▶ [Information provided]:

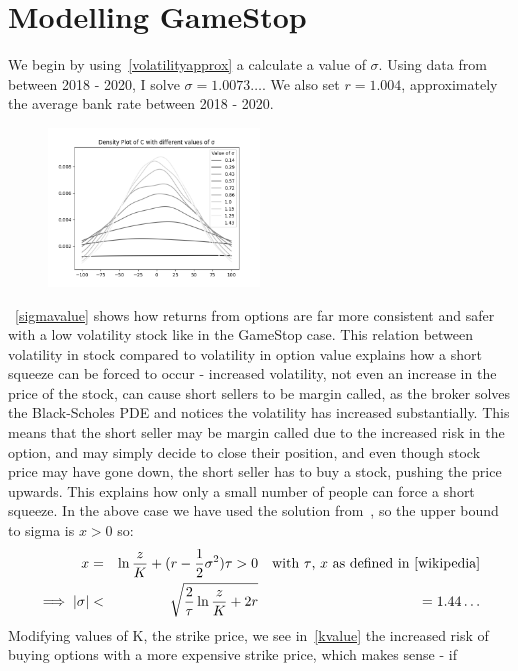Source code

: \documentclass[11pt]{article} %
\begin{document}
\section{Modelling GameStop}
We begin by using~\eqref{volatilityapprox} a calculate a value of $\sigma$. Using data from
~\cite{nyse} between 2018 - 2020, I solve $\sigma = 1.0073\dots$. We also set 
$r=1.004$, approximately the average bank rate between 2018 - 2020.
\begin{figure}[h] 
    \centering
    \includegraphics[width=0.5\textwidth]{sigmavalue.png} 
    \caption[]{}\label{sigmavalue}
\end{figure}
~\eqref{sigmavalue} shows how returns from options are far more consistent and safer with a low volatility
stock like in the GameStop case. This relation between volatility in stock compared to 
volatility in option value explains how a short squeeze can be forced to occur - increased 
volatility, not even an increase in the price of the stock, can cause short sellers to be 
margin called, as the broker solves the Black-Scholes PDE and notices the volatility has 
increased substantially. This means that the short seller may be margin called due to 
the increased risk in the option, and may simply decide to close their position, and even though 
stock price may have gone down, the short seller has to buy a stock, pushing the price upwards. 
This explains how only a small number of people can force a short squeeze.
In the above case we have used the solution from~\cite{wikipedia}, 
 so the upper bound to sigma is $x>0$ so:
\begin{align}
    x =&& \ln{\frac{z}{K}} + (r - \frac{1}{2} \sigma^2)\tau > 0 && 
    \text{with $\tau$, $x$ as defined in~\cite{wikipedia}} \\
    \implies |\sigma| <&& \sqrt{\frac{2}{\tau} \ln{\frac{z}{K} + 2r}} && = 1.44\dots
\end{align}
Modifying values of K, the strike price, we see in~\eqref{kvalue} the increased risk 
of buying options with a more expensive strike price, which makes sense - if 
\end{document}
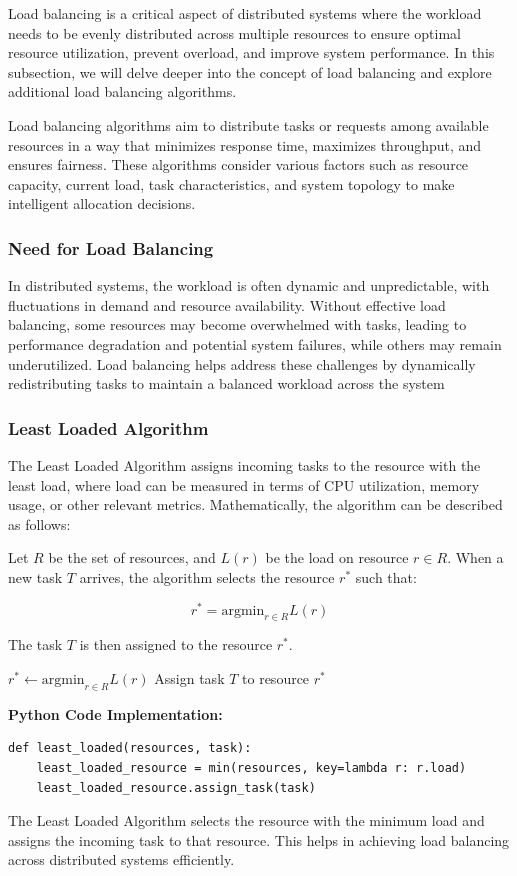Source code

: \documentclass[12pt]{book} %
\begin{document}
Load balancing is a critical aspect of distributed systems where the workload needs to be evenly distributed across multiple resources to ensure optimal resource utilization, prevent overload, and improve system performance. In this subsection, we will delve deeper into the concept of load balancing and explore additional load balancing algorithms.

Load balancing algorithms aim to distribute tasks or requests among available resources in a way that minimizes response time, maximizes throughput, and ensures fairness. These algorithms consider various factors such as resource capacity, current load, task characteristics, and system topology to make intelligent allocation decisions.

\subsubsection{Need for Load Balancing}

In distributed systems, the workload is often dynamic and unpredictable, with fluctuations in demand and resource availability. Without effective load balancing, some resources may become overwhelmed with tasks, leading to performance degradation and potential system failures, while others may remain underutilized. Load balancing helps address these challenges by dynamically redistributing tasks to maintain a balanced workload across the system

\subsubsection{Least Loaded Algorithm}

The Least Loaded Algorithm assigns incoming tasks to the resource with the least load, where load can be measured in terms of CPU utilization, memory usage, or other relevant metrics. Mathematically, the algorithm can be described as follows:

Let $R$ be the set of resources, and $L(r)$ be the load on resource $r \in R$. When a new task $T$ arrives, the algorithm selects the resource $r^*$ such that:

$$r^* = \text{argmin}_{r \in R} L(r)$$

The task $T$ is then assigned to the resource $r^*$.
\FloatBarrier
\begin{algorithm}[H]
\caption{Least Loaded Algorithm}\label{alg:least_loaded}
\begin{algorithmic}[1]
\State $r^* \gets \text{argmin}_{r \in R} L(r)$
\State Assign task $T$ to resource $r^*$
\EndProcedure
\end{algorithmic}
\end{algorithm}
\FloatBarrier   
\textbf{Python Code Implementation:}
\FloatBarrier
\begin{lstlisting}
def least_loaded(resources, task):
    least_loaded_resource = min(resources, key=lambda r: r.load)
    least_loaded_resource.assign_task(task)
\end{lstlisting}
\FloatBarrier
The Least Loaded Algorithm selects the resource with the minimum load and assigns the incoming task to that resource. This helps in achieving load balancing across distributed systems efficiently.
\end{document}
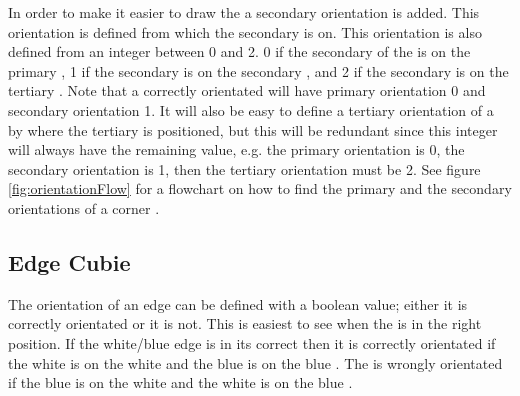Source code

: In order to make it easier to draw the \rubik{} a secondary orientation is added. This orientation is defined from which \face{} the secondary \facelet{} is on.
This orientation is also defined from an integer between 0 and 2.
0 if the secondary \facelet{} of the \cubie{} is on the primary \face{}, 1 if the secondary \facelet{} is on the secondary \face{}, and 2 if the secondary \facelet{} is on the tertiary \face{}.
Note that a correctly orientated \cubie{} will have primary orientation 0 and secondary orientation 1.
It will also be easy to define a tertiary orientation of a \cubie{} by where the tertiary \facelet{} is positioned, but this will be redundant since this integer will always have the remaining value, e.g. the primary orientation is 0, the secondary orientation is 1, then the tertiary orientation must be 2.
See figure \ref{fig:orientationFlow} for a flowchart on how to find the primary and the secondary orientations of a corner \cubie{}.

\subsection{Edge Cubie}
The orientation of an edge \cubie{} can be defined with a boolean value; either it is correctly orientated or it is not.
This is easiest to see when the \cubie{} is in the right position.
If the white/blue edge \cubie{} is in its correct \cubicle{} then it is correctly orientated if the white \facelet{} is on the white \face{} and the blue \facelet{} is on the blue \face{}.
The \cubie{} is wrongly orientated if the blue \facelet{} is on the white \face{} and the white \facelet{} is on the blue \face{}.

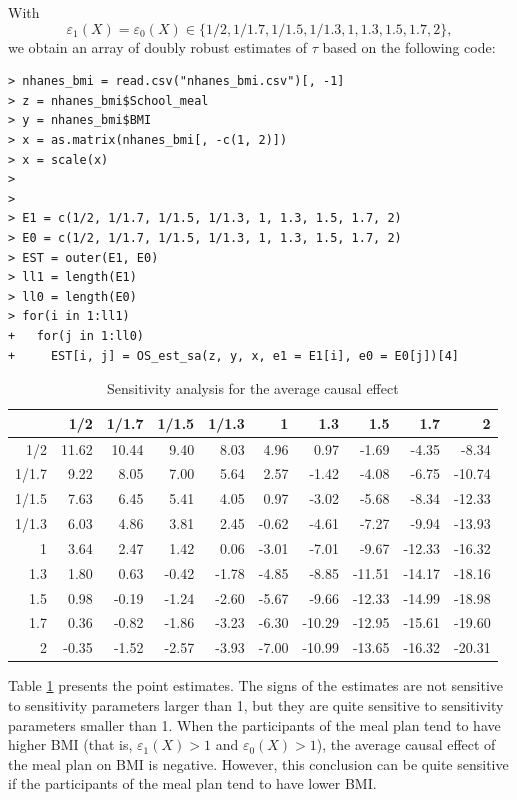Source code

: With 
$$
\varepsilon_1(X) = \varepsilon_0(X) \in \{1/2, 1/1.7, 1/1.5, 1/1.3, 1, 1.3, 1.5, 1.7, 2\},
$$ 
we obtain an array of doubly robust estimates of $\tau$ based on the following  code:
\begin{lstlisting}
> nhanes_bmi = read.csv("nhanes_bmi.csv")[, -1]
> z = nhanes_bmi$School_meal
> y = nhanes_bmi$BMI
> x = as.matrix(nhanes_bmi[, -c(1, 2)])
> x = scale(x)
> 
> 
> E1 = c(1/2, 1/1.7, 1/1.5, 1/1.3, 1, 1.3, 1.5, 1.7, 2)
> E0 = c(1/2, 1/1.7, 1/1.5, 1/1.3, 1, 1.3, 1.5, 1.7, 2)
> EST = outer(E1, E0)
> ll1 = length(E1)
> ll0 = length(E0)
> for(i in 1:ll1)
+   for(j in 1:ll0)
+     EST[i, j] = OS_est_sa(z, y, x, e1 = E1[i], e0 = E0[j])[4]
\end{lstlisting}




\begin{table}[ht]
\centering
\caption{Sensitivity analysis for the average causal effect}\label{table::sensitivity-ACE}
\begin{tabular}{rrrrrrrrrr}
  \hline
 & 1/2 & 1/1.7 & 1/1.5 & 1/1.3 & 1 & 1.3 & 1.5 & 1.7 & 2 \\ 
  \hline
1/2 & 11.62 & 10.44 & 9.40 & 8.03 & 4.96 & 0.97 & -1.69 & -4.35 & -8.34 \\ 
  1/1.7 & 9.22 & 8.05 & 7.00 & 5.64 & 2.57 & -1.42 & -4.08 & -6.75 & -10.74 \\ 
  1/1.5 & 7.63 & 6.45 & 5.41 & 4.05 & 0.97 & -3.02 & -5.68 & -8.34 & -12.33 \\ 
  1/1.3 & 6.03 & 4.86 & 3.81 & 2.45 & -0.62 & -4.61 & -7.27 & -9.94 & -13.93 \\ 
  1 & 3.64 & 2.47 & 1.42 & 0.06 & -3.01 & -7.01 & -9.67 & -12.33 & -16.32 \\ 
  1.3 & 1.80 & 0.63 & -0.42 & -1.78 & -4.85 & -8.85 & -11.51 & -14.17 & -18.16 \\ 
  1.5 & 0.98 & -0.19 & -1.24 & -2.60 & -5.67 & -9.66 & -12.33 & -14.99 & -18.98 \\ 
  1.7 & 0.36 & -0.82 & -1.86 & -3.23 & -6.30 & -10.29 & -12.95 & -15.61 & -19.60 \\ 
  2 & -0.35 & -1.52 & -2.57 & -3.93 & -7.00 & -10.99 & -13.65 & -16.32 & -20.31 \\ 
   \hline
\end{tabular}
\end{table}


Table \ref{table::sensitivity-ACE} presents the point estimates.  
The signs of the estimates are not sensitive to sensitivity parameters larger than 1, but they are quite sensitive to sensitivity parameters smaller than 1. When the participants of the meal plan tend to have higher BMI (that is, $\varepsilon_1(X) >1$ and $ \varepsilon_0(X)  > 1$), the average causal effect of the meal plan on BMI is negative. However, this conclusion can be quite sensitive if the participants of the meal plan tend to have lower BMI.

▶ [Work task]: Only lines containing the string "case" are needed. Pull each of them out of the records above.

▶ [Result of the exercise]:
stock like in the GameStop case. This relation between volatility in stock compared to 
In the above case we have used the solution from~\cite{wikipedia}, 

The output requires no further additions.